Thursday, December 11, 2014

Action Alert: Route 72 "Improvement" Project a threat to bicycle safety


Back in November of 2012, while serving with Bike Delaware, I posted a notice calling on bicyclists to attend a public workshop for "Route 72 Intersection Improvements". It is not clear how many bicyclists showed up, or what their comments were, because such information is (normally) not published or followed up. In fact, the biggest complaint we have about these workshops is that nobody really knows if their comments are even considered. In any case, in my own experience attending that night, public turnout appeared to be light.

Now, 2 years later, we find ourselves surprised to learn that this project is moving forward, expanding this very popular bicycle route from 2 lanes to 4. Bike lanes are included, but what is now an 8'-10' shoulder will be effectively reduced to 4' (5' through intersections) for most of the length. The project also calls for curbs, which means that debris collection could be a problem, minus frequent sweeping of the corridor. In other words, even with marked bike lanes, the experience riding on Route 72 (Wrangle Hill Road) could end up even more stressful than it already is.

Advocates from the White Clay Bicycle Club and Delaware Bikes recently met with Anthony Aglio, our trusted Bicycle Coordinator within DelDOT, to discuss what - if anything can be done at this late juncture. We were relieved to find out that DelDOT is still open to suggestions to improve bicycle safety, and will take in our concerns.

In a formal letter, we included the following:
  • Narrow the center turn lane from 15' to 11', thereby adding 2' to the bike lanes on both sides. The result will now be 6' bike lanes, 8' when including the curb offset (which normally doesn't count).
  • Instead of vertical curbs, use the standard sloped curb (or mounted, gutter pan, etc.) allowing bicyclists the option to bail out under extreme or threatening circumstances.
  • Use bicycle-friendly rumble "stripes", as opposed to rumble strips.
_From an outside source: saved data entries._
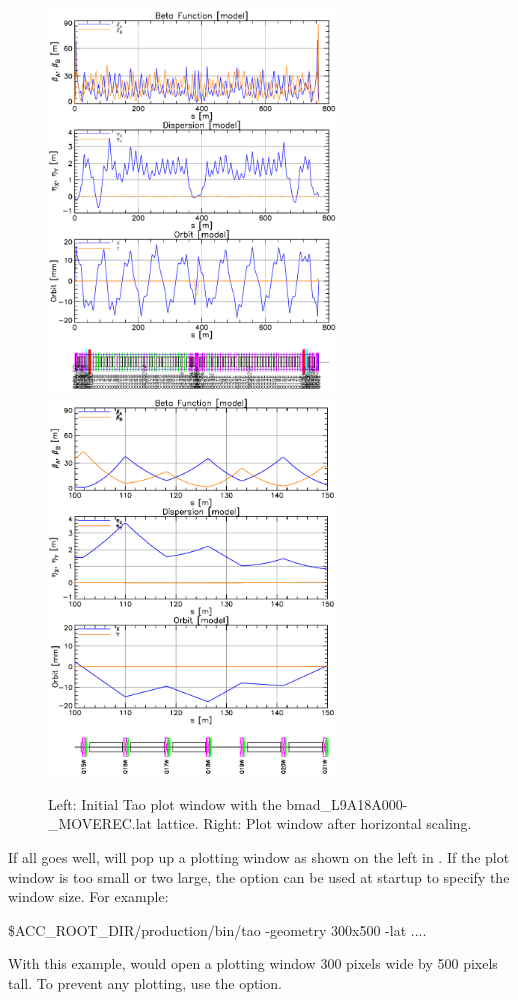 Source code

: \documentclass{report}
\begin{document}
\begin{figure}[t]
\begin{centering}
\includegraphics[width=3in]{tao-start.pdf}
\hfill
\includegraphics[width=3in]{tao-x-scale.pdf}
\caption{Left: Initial Tao plot window with the bmad_L9A18A000-_MOVEREC.lat lattice.
Right: Plot window after horizontal scaling.}
\label{f:tao-start}
\end{centering}
\end{figure}

If all goes well,  will pop up a plotting window as shown on the left in
. If the plot window is too small or two large, the  option
can be used at startup to specify the window size. For example:
\begin{example}
  \$ACC_ROOT_DIR/production/bin/tao -geometry 300x500 -lat ....
\end{example}
With this example,  would open a plotting window 300 pixels wide by 500 pixels tall.
To prevent any plotting, use the  option.
\end{document}

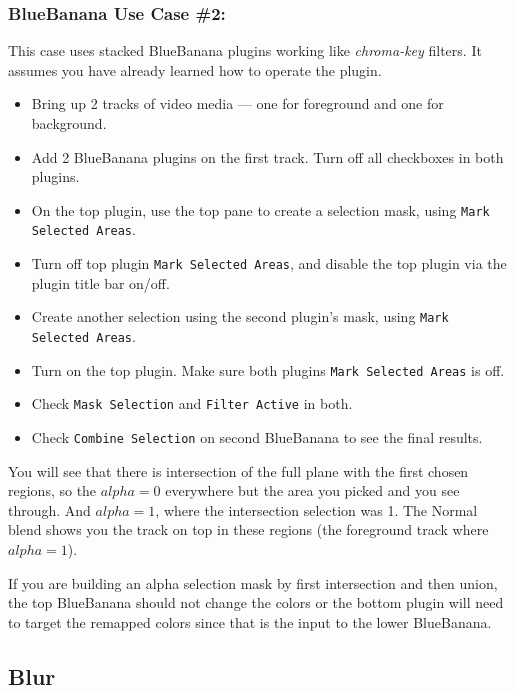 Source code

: \subsubsection*{BlueBanana Use Case \#2:}
\label{ssub:bb_use_case_2}

This case uses stacked BlueBanana plugins working like \textit{chroma-key} filters. It assumes you have already learned how to operate the plugin.

\begin{itemize}
        \item Bring up 2 tracks of video media --- one for foreground and one for background.
        \item Add 2 BlueBanana plugins on the first track. Turn off all checkboxes in both plugins.
        \item On the top plugin, use the top pane to create a selection mask, using \texttt{Mark Selected Areas}.
        \item Turn off top plugin \texttt{Mark Selected Areas}, and disable the top plugin via the plugin title bar on/off.
        \item Create another selection using the second plugin's mask, using \texttt{Mark Selected Areas}.
        \item Turn on the top plugin. Make sure both plugins \texttt{Mark Selected Areas} is off.
        \item Check \texttt{Mask Selection} and \texttt{Filter Active} in both.
        \item Check \texttt{Combine Selection} on second BlueBanana to see the final results.
\end{itemize}

You will see that there is intersection of the full plane with the first chosen regions, so the $alpha = 0$ everywhere but the area you picked and you see through. And $alpha = 1$, where the intersection selection was 1. The Normal blend shows you the track on top in these regions (the foreground track where $alpha = 1$).

If you are building an alpha selection mask by first intersection and then union, the top BlueBanana should not change the colors or the bottom plugin will need to target the remapped colors since that is the input to the lower BlueBanana.

\subsection{Blur}%
\label{sub:blur}


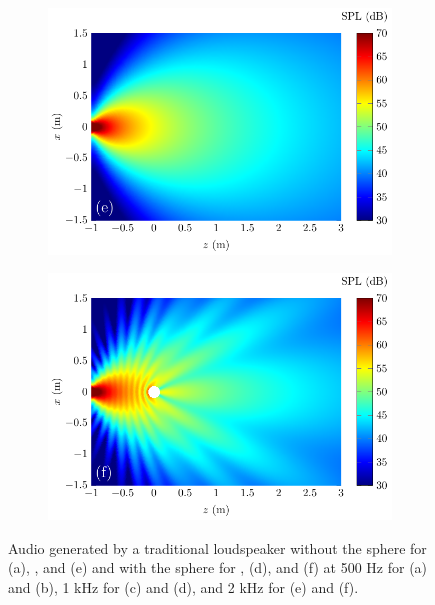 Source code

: \begin{figure}[!htb]
\begin{subfigure}{0.49\textwidth}
        \includegraphics[width = \textwidth]{fig/CircPiston_NoSphere_2D_2000Hz_210718D_211211P}
    \end{subfigure}
    \begin{subfigure}{0.49\textwidth}
        \centering
        \includegraphics[width = \textwidth]{fig/CircPiston_Sphere_2D_2000Hz_210718D_211211Q}
    \end{subfigure}
    \caption{Audio  generated by a traditional loudspeaker without the sphere for (a), , and (e) and with the sphere for , (d), and (f) at 500 Hz for (a) and (b), 1 kHz for (c) and (d), and 2 kHz for (e) and (f).}
    \label{fig:scat_result_traditional}
\end{figure}

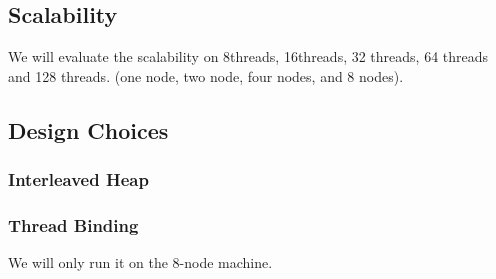 \subsection{Scalability}
\label{sec:scale}
We will evaluate the scalability on 8threads, 16threads, 32 threads, 64 threads and 128 threads. 
(one node, two node, four nodes, and 8 nodes). 

\subsection{Design Choices}
\label{sec:design}

\subsubsection{Interleaved Heap} 

\subsubsection{Thread Binding}
\label{sec: threadbinding}
We will only run it on the 8-node machine. 

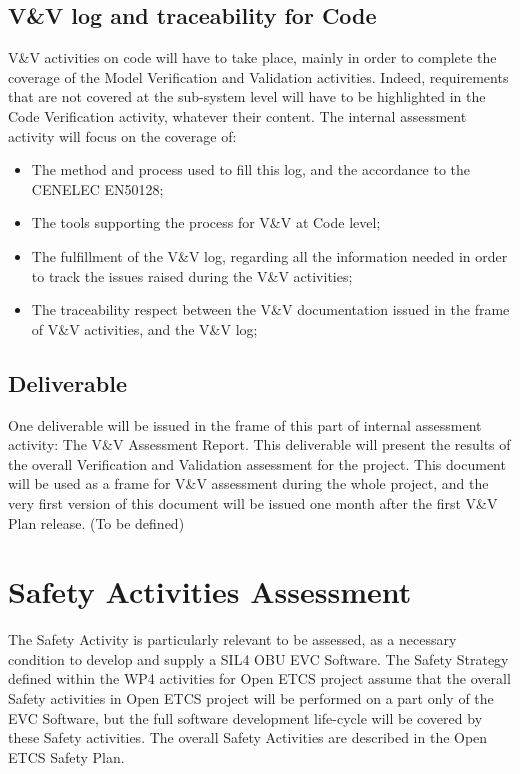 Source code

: \documentclass{template/openetcs_article}
\begin{document}
\subsection{V\&V log and traceability for Code}
V\&V activities on code will have to take place, mainly in order to complete the coverage of the Model Verification and Validation activities. Indeed, requirements that are not covered at the sub-system level will have to be highlighted in the Code Verification activity, whatever their content.
The internal assessment activity will focus on the coverage of:
\begin{itemize}
\item The method and process used to fill this log, and the accordance to the CENELEC EN50128;
\item The tools supporting the process for V\&V at Code level;
\item The fulfillment of the V\&V log, regarding all the information needed in order to track the issues raised during the V\&V activities;
\item The traceability respect between the V\&V documentation issued in the frame of V\&V activities, and the V\&V log;
\end{itemize}

\subsection{Deliverable}
One deliverable will be issued in the frame of this part of internal assessment activity: The V\&V Assessment Report. This deliverable will present the results of the overall Verification and Validation assessment for the project.
This document will be used as a frame for V\&V assessment during the whole project, and the very first version of this document will be issued one month after the first V\&V Plan release. (To be defined)

\section{Safety Activities Assessment}
The Safety Activity is particularly relevant to be assessed, as a necessary condition to develop and supply a SIL4 OBU EVC Software. The Safety Strategy defined within the WP4 activities for Open ETCS project assume that the overall Safety activities in Open ETCS project will be performed on a part only of the EVC Software, but the full software development life-cycle will be covered by these Safety activities.
The overall Safety Activities are described in the Open ETCS Safety Plan.
\end{document}
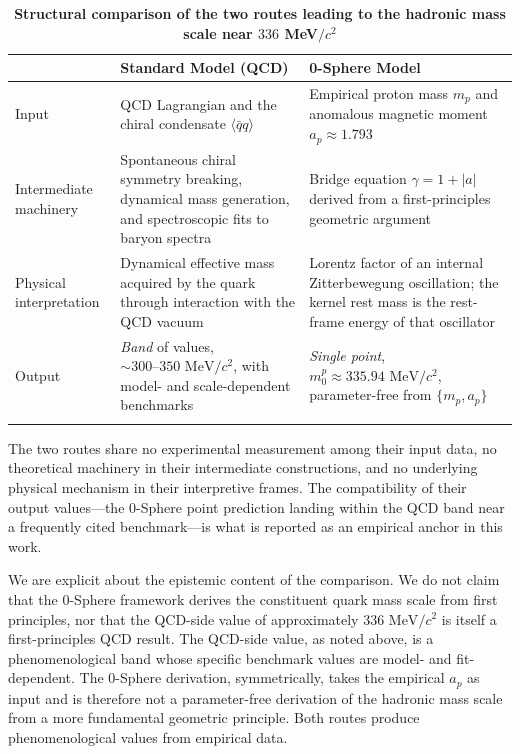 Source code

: \documentclass[%
 reprint, amsmath,amssymb, aps, prc, ]{revtex4-2}
\numberwithin{equation}{section}
\begin{document}
\begin{table}[t!]
\centering
\caption{\textbf{Structural comparison of the two routes leading to the hadronic mass scale near $336$ MeV$/c^2$}}
\label{tab:reading_aid}
\renewcommand{\arraystretch}{1.4}
\begin{tabular}{p{3.5cm}p{5.8cm}p{5.8cm}}
\toprule
& \textbf{Standard Model (QCD)}
& \textbf{0-Sphere Model} \\
\midrule
Input
& QCD Lagrangian and the chiral condensate $\langle\bar{q}q\rangle$
& Empirical proton mass $m_p$ and anomalous magnetic moment $a_p \approx 1.793$ \\
\addlinespace[0.3cm]
Intermediate machinery
& Spontaneous chiral symmetry breaking, dynamical mass generation, and spectroscopic fits to baryon spectra
& Bridge equation $\gamma = 1 + |a|$ derived from a first-principles geometric argument \\
\addlinespace[0.3cm]
Physical interpretation
& Dynamical effective mass acquired by the quark through interaction with the QCD vacuum
& Lorentz factor of an internal Zitterbewegung oscillation; the kernel rest mass is the rest-frame energy of that oscillator \\
\addlinespace[0.3cm]
Output
& \emph{Band} of values, $\sim 300\text{--}350 \text{ MeV}/c^2$, with model- and scale-dependent benchmarks
& \emph{Single point}, $m_0^p \approx 335.94 \text{ MeV}/c^2$, parameter-free from $\{m_p, a_p\}$ \\
\addlinespace[0.2cm]
\bottomrule
\end{tabular}
\vspace{0.2cm}
\begin{minipage}{0.95\textwidth}
\justifying\footnotesize
The two routes share no experimental measurement among their input data, no theoretical machinery in their intermediate constructions, and no underlying physical mechanism in their interpretive frames. The compatibility of their output values---the 0-Sphere point prediction landing within the QCD band near a frequently cited benchmark---is what is reported as an empirical anchor in this work.
\end{minipage}
\end{table}

We are explicit about the epistemic content of the comparison.
We do not claim that the 0-Sphere framework derives the constituent quark mass scale from first principles, nor that the QCD-side value of approximately $336 \text{ MeV}/c^2$ is itself a first-principles QCD result.
The QCD-side value, as noted above, is a phenomenological band whose specific benchmark values are model- and fit-dependent.
The 0-Sphere derivation, symmetrically, takes the empirical $a_p$ as input and is therefore not a parameter-free derivation of the hadronic mass scale from a more fundamental geometric principle.
Both routes produce phenomenological values from empirical data.
\end{document}
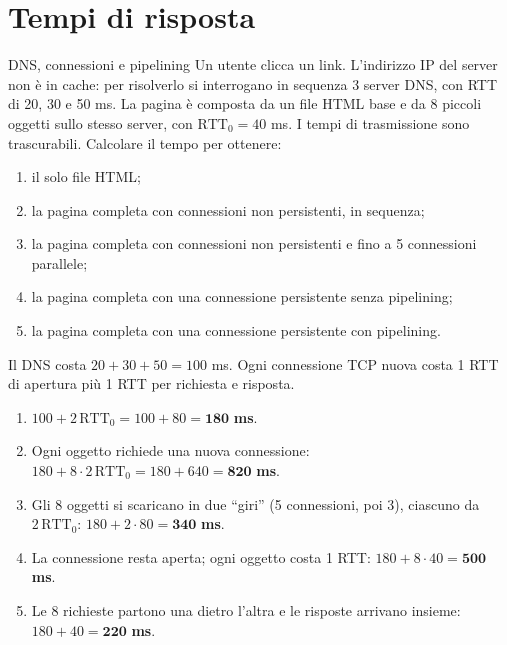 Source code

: \section{Tempi di risposta}

\begin{esercizio}{DNS, connessioni e pipelining}
Un utente clicca un link. L'indirizzo IP del server non è in cache: per risolverlo si interrogano in sequenza 3 server DNS, con
RTT di 20, 30 e 50 ms. La pagina è composta da un file HTML base e da 8 piccoli oggetti sullo stesso server, con
$\text{RTT}_0 = 40$ ms. I tempi di trasmissione sono trascurabili. Calcolare il tempo per ottenere:
\begin{enumerate}[label=(\alph*)]
    \item il solo file HTML;
    \item la pagina completa con connessioni non persistenti, in sequenza;
    \item la pagina completa con connessioni non persistenti e fino a 5 connessioni parallele;
    \item la pagina completa con una connessione persistente senza pipelining;
    \item la pagina completa con una connessione persistente con pipelining.
\end{enumerate}
\end{esercizio}

\svolgimento
Il DNS costa $20 + 30 + 50 = 100$ ms. Ogni connessione TCP nuova costa 1 RTT di apertura più 1 RTT per richiesta e risposta.
\begin{enumerate}[label=(\alph*)]
    \item $100 + 2\,\text{RTT}_0 = 100 + 80 = \mathbf{180}$ \textbf{ms}.
    \item Ogni oggetto richiede una nuova connessione: $180 + 8 \cdot 2\,\text{RTT}_0 = 180 + 640 = \mathbf{820}$ \textbf{ms}.
    \item Gli 8 oggetti si scaricano in due ``giri'' (5 connessioni, poi 3), ciascuno da $2\,\text{RTT}_0$:
          $180 + 2 \cdot 80 = \mathbf{340}$ \textbf{ms}.
    \item La connessione resta aperta; ogni oggetto costa 1 RTT: $180 + 8 \cdot 40 = \mathbf{500}$ \textbf{ms}.
    \item Le 8 richieste partono una dietro l'altra e le risposte arrivano insieme: $180 + 40 = \mathbf{220}$ \textbf{ms}.
\end{enumerate}

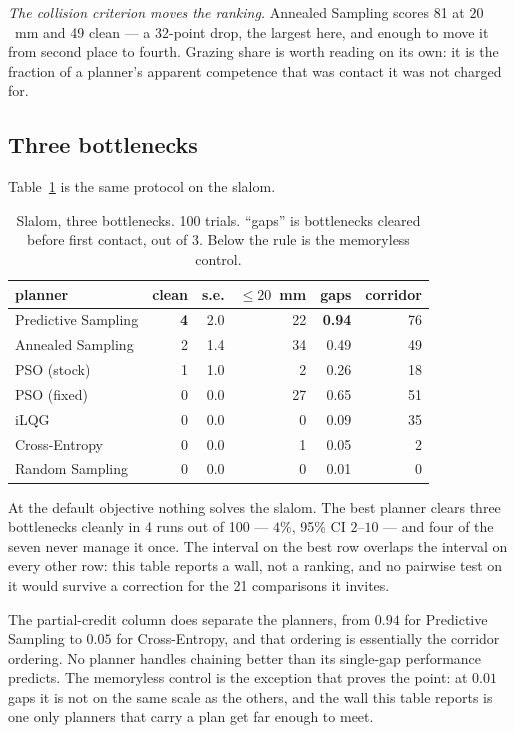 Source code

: \documentclass[conference]{IEEEtran}
\begin{document}
\emph{The collision criterion moves the ranking.} Annealed Sampling scores 81 at
$20$~mm and 49 clean --- a 32-point drop, the largest here, and enough to move it
from second place to fourth. Grazing share is worth reading on its own: it is
the fraction of a planner's apparent competence that was contact it was not
charged for.

\subsection{Three bottlenecks}
\label{sec:planners-three}

Table~\ref{tab:slalom} is the same protocol on the slalom.

\begin{table}[t]
\caption{Slalom, three bottlenecks. 100 trials. ``gaps'' is bottlenecks cleared
before first contact, out of 3. Below the rule is the memoryless control.}
\label{tab:slalom}
\centering
\begin{tabular}{@{}lrrrrr@{}}
\toprule
planner & clean & s.e. & $\leq 20$~mm & gaps & corridor \\
\midrule
Predictive Sampling  & \textbf{4} & 2.0 & 22 & \textbf{0.94} & 76 \\
Annealed Sampling    & 2 & 1.4 & 34 & 0.49 & 49 \\
PSO (stock)          & 1 & 1.0 & 2  & 0.26 & 18 \\
PSO (fixed)          & 0 & 0.0 & 27 & 0.65 & 51 \\
iLQG                 & 0 & 0.0 & 0  & 0.09 & 35 \\
Cross-Entropy        & 0 & 0.0 & 1  & 0.05 & 2 \\
\midrule
Random Sampling      & 0 & 0.0 & 0  & 0.01 & 0 \\
\bottomrule
\end{tabular}
\end{table}

At the default objective nothing solves the slalom. The best planner clears
three bottlenecks cleanly in 4 runs out of 100 --- $4\%$, 95\% CI $2$--$10$ ---
and four of the seven never manage it once. The interval on the best row
overlaps the interval on every other row: this table reports a wall, not a
ranking, and no pairwise test on it would survive a correction for the 21
comparisons it invites.

The partial-credit column does separate the planners, from $0.94$ for Predictive
Sampling to $0.05$ for Cross-Entropy, and that ordering is essentially the
corridor ordering. No planner handles chaining better than its single-gap
performance predicts. The memoryless control is the exception that proves the
point: at $0.01$ gaps it is not on the same scale as the others, and the wall
this table reports is one only planners that carry a plan get far enough to
meet.
\end{document}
The latter tend to be offset from the white line, thus robbing valuable shoulder space, while the former are part of the white line itself.
  • To accommodate the many bicyclists that ride to and from Delaware City and points east, connect the bike lanes through the SR1 ramps to the project limits, connecting them to the existing shoulders.
  • Provide a 5' bike lane on McCoy. Where bike lanes transition back to the travel lane, place a Bikes May Use Full Lane Sign.

 
View Larger Map

Above: Curbside bike lanes can be found in Centerville along Route 52, what may be the most popular bicycle route in Delaware. 2 lanes at 35 mph, however, is a much safer environment than a 4 lane 50 mph arterial highway. Hence, the need for a carefully considered Complete Streets design on Route 72.